Credential stuffing, in the past, was used for targeting online services such as online gaming, video streaming, or food delivery businesses. However, with an ever-increasing success rate of this tactic, several professional hackers have started adopting this method. Recently, the FBI issued a security advisory about the increasing use of credential stuffing attacks against financial institutions.
The ongoing trend
Hacking groups have now started using credential stuffing to target financial service providers, such as banks, insurance companies, investment firms, cryptocurrency exchanges, and online banking services to steal financial assets.
The attackers try to identify multi-accounts across different financial services, where users may have reused the same passwords.
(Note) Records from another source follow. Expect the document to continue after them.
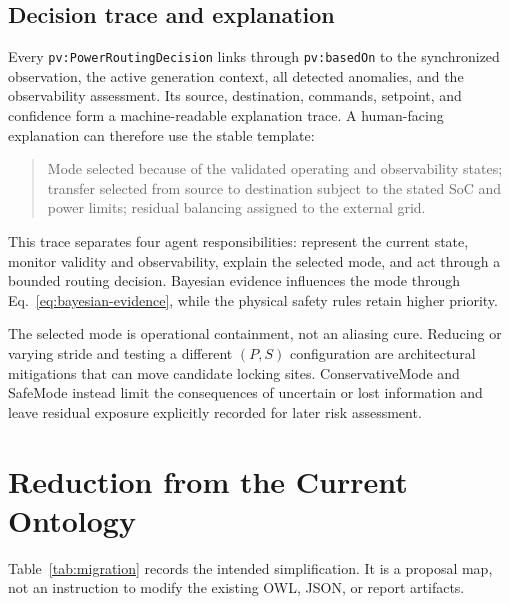 \documentclass[
	letterpaper,
	10pt,
	unnumberedsections,
	twoside,
]{LTJournalArticle}
\newcommand{\pv}[1]{\texttt{pv:#1}}
\newcommand{\valueof}[1]{\textsf{#1}}
\begin{document}
\subsection{Decision trace and explanation}

Every \pv{PowerRoutingDecision} links through \pv{basedOn} to the synchronized observation, the active generation context, all detected anomalies, and the observability assessment. Its source, destination, commands, setpoint, and confidence form a machine-readable explanation trace. A human-facing explanation can therefore use the stable template:
\begin{quote}
Mode selected because of the validated operating and observability states; transfer selected from source to destination subject to the stated SoC and power limits; residual balancing assigned to the external grid.
\end{quote}
This trace separates four agent responsibilities: represent the current state, monitor validity and observability, explain the selected mode, and act through a bounded routing decision. Bayesian evidence influences the mode through Eq.~\eqref{eq:bayesian-evidence}, while the physical safety rules retain higher priority.

The selected mode is operational containment, not an aliasing cure. Reducing or varying stride and testing a different $(P,S)$ configuration are architectural mitigations that can move candidate locking sites. \valueof{ConservativeMode} and \valueof{SafeMode} instead limit the consequences of uncertain or lost information and leave residual exposure explicitly recorded for later risk assessment.

\section{Reduction from the Current Ontology}

Table~\ref{tab:migration} records the intended simplification. It is a proposal map, not an instruction to modify the existing OWL, JSON, or report artifacts.
\end{document}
In case the same password is reused by a user, attackers can gain access to their other accounts and attached resources.
Several attacks targeted the APIs used by financial services as such systems often fail to implement the multi-factor authentication.
Over the past few years, these successful attacks have led to multi-million dollar losses at some organizations.
Increasing prevalence of credential stuffing
Lately, credential stuffing attacks have accounted for the greatest volume of cyberattacks.
According to an FBI report, in July, a mid-sized U.S. financial organization became the target of a continuous stream of credential stuffing attacks, possibly carried out with help of automated bots.
Between January and August, hackers used aggregation software to link actor-controlled accounts to legitimate customer accounts belonging to the same financial institution for fraudulent fund transfer activities, resulting in losses of more than $3.5 million.
In April, multiple account details related to Chase, Citibank, and other financial institutions were gathered through credential stuffing attacks on relevant Zoom accounts.
Closing words
The FBI alert warns all the financial organizations to take immediate steps for safety against credential stuffing attacks. However, looking at the way attackers are trying new tactics across different sectors, it can be said that not only the organizations active in the financial vertical but all industry verticals should take protective measures about the ever-growing threat of credential stuffing.